Tigray rebels ready for truce, African Union-led peace talks to end Ethiopia conflict

Ethiopia’s Tigray rebels have said they are willing to halt fighting and take part in peace talks led by the African Union (AU).

“We are ready to abide by an immediate and mutually agreed cessation of hostilities in order to create a conducive atmosphere,” the Tigray People’s Liberation Front (TPLF), the rebel group leading an insurgency in northern Ethiopia for nearly two years, said in a statement on Sunday.

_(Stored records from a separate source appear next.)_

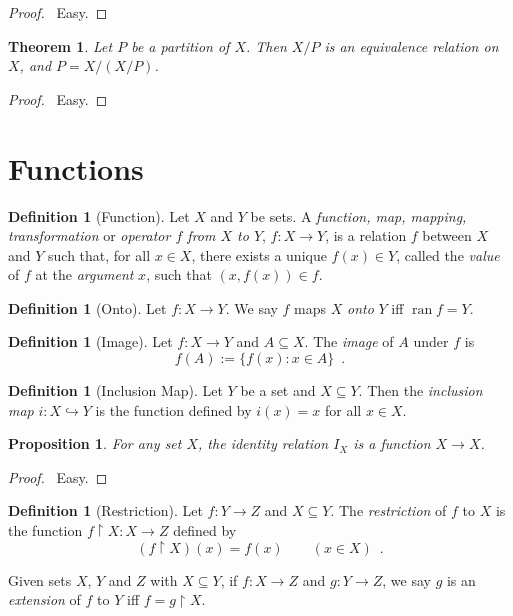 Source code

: \documentclass{report}
\let\qed\relax
\newtheorem{prop}[ax]{Proposition}
\newtheorem{thm}[ax]{Theorem}
\theoremstyle{definition}
\newtheorem{df}[ax]{Definition}
\newcommand{\ran}{\ensuremath{\operatorname{ran}}}
\begin{document}
\begin{proof}
\pf\ Easy. \qed
\end{proof}

\begin{thm}
Let $P$ be a partition of $X$. Then $X / P$ is an equivalence relation on $X$, and $P = X / (X / P)$.
\end{thm}

\begin{proof}
\pf\ Easy. \qed
\end{proof}

\section{Functions}

\begin{df}[Function]
Let $X$ and $Y$ be sets. A \emph{function, map, mapping, transformation} or \emph{operator $f$ from $X$ to $Y$}, $f : X \rightarrow Y$, is a relation $f$ between $X$ and $Y$ such that, for all $x \in X$, there exists a unique $f(x) \in Y$, called the \emph{value} of $f$ at the \emph{argument} $x$, such that $(x,f(x)) \in f$.
\end{df}

\begin{df}[Onto]
Let $f : X \rightarrow Y$. We say $f$ maps $X$ \emph{onto} $Y$ iff $\ran f = Y$.
\end{df}

\begin{df}[Image]
Let $f : X \rightarrow Y$ and $A \subseteq X$. The \emph{image} of $A$ under $f$ is
\[ f(A) := \{ f(x) : x \in A \} \enspace . \]
\end{df}

\begin{df}[Inclusion Map]
Let $Y$ be a set and $X \subseteq Y$. Then the \emph{inclusion map} $i : X \hookrightarrow Y$ is the function defined by $i(x) = x$ for all $x \in X$.
\end{df}

\begin{prop}
For any set $X$, the identity relation $I_X$ is a function $X \rightarrow X$.
\end{prop}

\begin{proof}
\pf\ Easy. \qed
\end{proof}

\begin{df}[Restriction]
Let $f : Y \rightarrow Z$ and $X \subseteq Y$. The \emph{restriction} of $f$ to $X$ is the function $f \restriction X : X \rightarrow Z$ defined by
\[ (f \restriction X)(x) = f(x) \qquad (x \in X) \enspace . \]

Given sets $X$, $Y$ and $Z$ with $X \subseteq Y$, if $f : X \rightarrow Z$ and $g : Y \rightarrow Z$, we say $g$ is an \emph{extension} of $f$ to $Y$ iff $f = g \restriction X$.
\end{df}
\end{document}
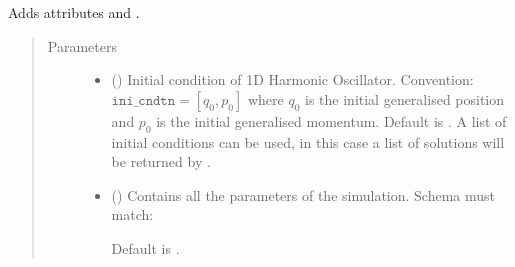 \documentclass[a4paper,landscape,10pt,english]{sphinxmanual}
\begin{document}
\begin{fulllineitems}
\begin{fulllineitems}
Adds attributes
{\hyperref[\detokenize{code_docs/simulation_api.simulation:simulation_api.simulation.simulations.HarmonicOsc1D.m}]{}} and
{\hyperref[\detokenize{code_docs/simulation_api.simulation:simulation_api.simulation.simulations.HarmonicOsc1D.k}]{}}.
\begin{quote}\begin{description}
\item[{Parameters}] \leavevmode\begin{itemize}
\item {} 
 (\sphinxstyleliteralemphasis{\sphinxupquote{, }}\sphinxstyleliteralemphasis{\sphinxupquote{ (}}\sphinxstyleliteralemphasis{\sphinxupquote{,}}\sphinxstyleliteralemphasis{\sphinxupquote{)}}) \textendash{} Initial condition of 1D Harmonic Oscillator. Convention:
\(\texttt{ini_cndtn} = [q_0, p_0]\) where \(q_0\) is the initial
generalised position and \(p_0\) is the initial generalised
momentum. Default is \sphinxcode{\sphinxupquote{{[}0., 1.{]}}}. A list of initial conditions
can be used, in this case a list of solutions will be returned by
{\hyperref[\detokenize{code_docs/simulation_api.simulation:simulation_api.simulation.simulations.Simulation.simulate}]{}}.

\item {} 
 (\sphinxstyleliteralemphasis{\sphinxupquote{, }}) \textendash{} 
Contains all the parameters of the simulation. Schema must match:

\begin{sphinxVerbatim}[commandchars=\\\{\}]
          
          
\end{sphinxVerbatim}

Default is  .



\end{itemize}
\end{description}
\end{quote}
\end{fulllineitems}
\end{fulllineitems}
\end{document}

The TPLF said it was “prepared to participate in a robust peace process under the auspices of the African Union,” adding that it expects a “credible AU-led peace process” with “mutually acceptable” mediators and international observers.

As the statement did not mention any preconditions for talks, it remains unclear whether the TPLF will retract its previous demands for resumption of basic services such as electricity, telecommunications and banking, as well as the withdrawal of Eritrean forces.

The TPLF, which ruled Ethiopia for almost three decades until 2018, has been engaged in conflict with Ethiopian forces since November 2020.

After a months-long truce was shattered in late August, the Ethiopian military has been making significant inroads into Tigray, taking over strategic areas and towns that were under TPLF control for the past year, according to military sources.

The TPLF was previously opposed to AU mediation, accusing its special envoy for Horn of Africa, former Nigerian President Olusegun Obasanjo, of having close ties with Ethiopian Prime Minister Abiy Ahmed.

The Ethiopian government, which has been adamant on AU involvement in any peace talks, is yet to comment on the rebels’ announcement.

The development comes a week after Mike Hammer, the US special envoy for the Horn of Africa, met Ethiopian officials, including Deputy Prime Minister Demeke Mekonnen, as well as African Union Commission chief Moussa Faki Mahamat and Obasanjo in Addis Ababa.

US President Joe Biden also renewed last week an executive order he signed a year ago authorizing sanctions against “parties to the conflict” in Ethiopia.

Mahamat, the AU Commission chairperson, welcomed the TPLF’s declaration as a “positive development” that presents “a unique opportunity towards the restoration of peace.”

He urged both sides to “urgently work towards an immediate cease-fire, engage in direct talks, in an AU-led process that is inclusive of mutually agreed international partners.”